Do not allow direct withdrawal of treasury-held pool shares. Force that case through exitShares(pool), where autoCover is applied.

function withdraw(address token) external onlyOperatorOrGlobalRecipient {    LibSanitize.notZeroAddress(token);    if ($poolShares.get()[token.k()] > 0) {        revert CannotWithdrawPoolShares(token);    }    ...}

This matches the local 2.1.0 behavior and preserves the intended coverage routing for treasury pool shares.

Kiln: Acknowledged. Known 1.0.3 core behavior, fixed in 2.1.0 core. Accepted as a known limitation. The operator fee on the live pools is set to 0%, vTreasury are not used in the current flows, so these have no practical impact on the live deployment.

Description

vOracleAggregator treats the contract as ready as soon as members.length > 0. It also gives msg.sender one vote as a local member and one more vote if the same address is also the Nexus global oracle. Therefore, if the only listed member is the global oracle itself, that one address gets 2 votes against a quorum of 2.

This breaks the intended quorum model. The report is supposed to require some non-global corroboration before it reaches the pool. On this branch, the global oracle can satisfy the entire quorum alone by being added as the only listed member.

Upstream 2.1.0 explicitly lists this as an audit fix.

Recommendation

Backport the upstream 2.1.0 readiness rule so a sole listed member only makes the aggregator ready when that member is not the global oracle.

If that full backport is not taken, the minimum safe fix is to reject the configuration where the global oracle is the only effective member in the voting set. The aggregator should never let one address satisfy both the local-member vote and the global-member vote with no other signer participating.

Kiln: Acknowledged.
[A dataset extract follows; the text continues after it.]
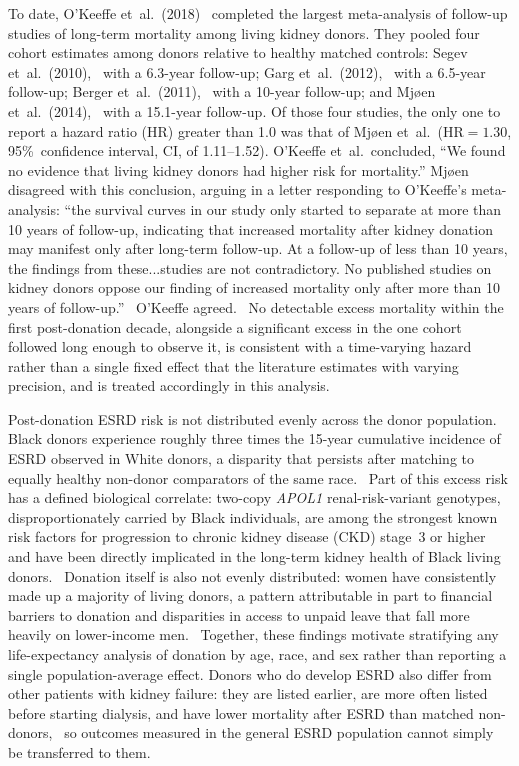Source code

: To date, O'Keeffe et~al.\ (2018)~\cite{okeeffe_mid-_2018} completed the largest meta-analysis of follow-up studies of long-term mortality among living kidney donors. They pooled four cohort estimates among donors relative to healthy matched controls: Segev et~al.\ (2010),~\cite{segev_perioperative_2010} with a 6.3-year follow-up; Garg et~al.\ (2012),~\cite{garg2012} with a 6.5-year follow-up; Berger et~al.\ (2011),~\cite{berger2011} with a 10-year follow-up; and Mjøen et~al.\ (2014),~\cite{mjoeen_long-term_2014} with a 15.1-year follow-up. Of those four studies, the only one to report a hazard ratio (HR) greater than 1.0 was that of Mjøen et~al.\ (HR$=1.30$, 95\%~confidence interval, CI, of 1.11--1.52). O'Keeffe et~al.\ concluded, ``We found no evidence that living kidney donors had higher risk for mortality.'' Mjøen disagreed with this conclusion, arguing in a letter responding to O'Keeffe's meta-analysis: ``the survival curves in our study only started to separate at more than 10 years of follow-up, indicating that increased mortality after kidney donation may manifest only after long-term follow-up. At a follow-up of less than 10 years, the findings from these...studies are not contradictory. No published studies on kidney donors oppose our finding of increased mortality only after more than 10 years of follow-up.''~\cite{mjoeen_reply} O'Keeffe agreed.~\cite{okeeffe_reply_2018} No detectable excess mortality within the first post-donation decade, alongside a significant excess in the one cohort followed long enough to observe it, is consistent with a time-varying hazard rather than a single fixed effect that the literature estimates with varying precision, and is treated accordingly in this analysis.

Post-donation ESRD risk is not distributed evenly across the donor population. Black donors experience roughly three times the 15-year cumulative incidence of ESRD observed in White donors, a disparity that persists after matching to equally healthy non-donor comparators of the same race.~\cite{muzaale_risk_2014} Part of this excess risk has a defined biological correlate: two-copy \textit{APOL1} renal-risk-variant genotypes, disproportionately carried by Black individuals, are among the strongest known risk factors for progression to chronic kidney disease (CKD) stage~3 or higher and have been directly implicated in the long-term kidney health of Black living donors.~\cite{blackfolks} Donation itself is also not evenly distributed: women have consistently made up a majority of living donors, a pattern attributable in part to financial barriers to donation and disparities in access to unpaid leave that fall more heavily on lower-income men.~\cite{matas_gender_2018} Together, these findings motivate stratifying any life-expectancy analysis of donation by age, race, and sex rather than reporting a single population-average effect. Donors who do develop ESRD also differ from other patients with kidney failure: they are listed earlier, are more often listed before starting dialysis, and have lower mortality after ESRD than matched non-donors,~\cite{muzaale2016outcomes} so outcomes measured in the general ESRD population cannot simply be transferred to them.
Known 1.0.3 core behavior, fixed in 2.1.0 core. The 1.0.3 _ready() only checks members.length > 0, allowing a sole member who is also the global oracle to satisfy quorum alone with 2 votes. The 2.1.0 core's _ready() rejects this configuration: it returns false when the sole member is the global oracle. Accepted as a known limitation.

Description

The new Native20 implementation starts enforcing AccountList rights immediately. When an account has no explicit rights entry, _getRights() falls back to defaultRights. _checkNotForbiddenAndAuthorizations() then reverts if the required bit is missing.

This becomes an upgrade issue because the live mainnet deployments still have defaultRights == 0. After only upgradeTo(newImplementation), ordinary users no longer satisfy the new authorization checks. MultiPool20._stake() starts failing for fresh users, and MultiPool20._requestExit() starts failing for existing holders for the same reason. The live-fork reproduction in test/e2e/Native20.upgrade.v2_1_0.research.t.sol shows this on all 24 listed mainnet Native20 proxies: a user can stake before the upgrade, but after only the implementation swap a new user reverts on stake() and the pre-upgrade holder reverts on requestExit() with MissingAuthorizations.

This matters because restoring access is not part of the same privileged action. upgradeTo() is restricted to the ERC1967 proxy admin, while setDefaultRights() is restricted to the separate integration admin stored in contract state. Therefore the rollout is not a safe standalone implementation swap. There is a user lockout window until the second admin action completes. The existing fork test hides this because it always calls setDefaultRights(STAKE | REQUEST_EXIT) before checking any user behavior.

Recommendation

Do not treat upgradeTo(newImplementation) as a safe standalone rollout.

If current user stake and exit access must be preserved, seed the intended default rights atomically during the upgrade, for example through an upgrade reinitializer or upgradeToAndCall(). If that is not possible, make the setDefaultRights() transaction an explicit required part of the rollout procedure and document that users are locked out until it executes.

Kiln: Acknowledged. Valid observation. The recommendation to use upgradeToAndCall() to seed default rights atomically is acknowledged but breaks the separation of concerns between admins and would require extra code for a one time action. Upgrade is a one time action, both actions can be coordinated fairly easily, at block n and n+1 for example, which is far simpler and requires no extra code while having virtually no impact on users.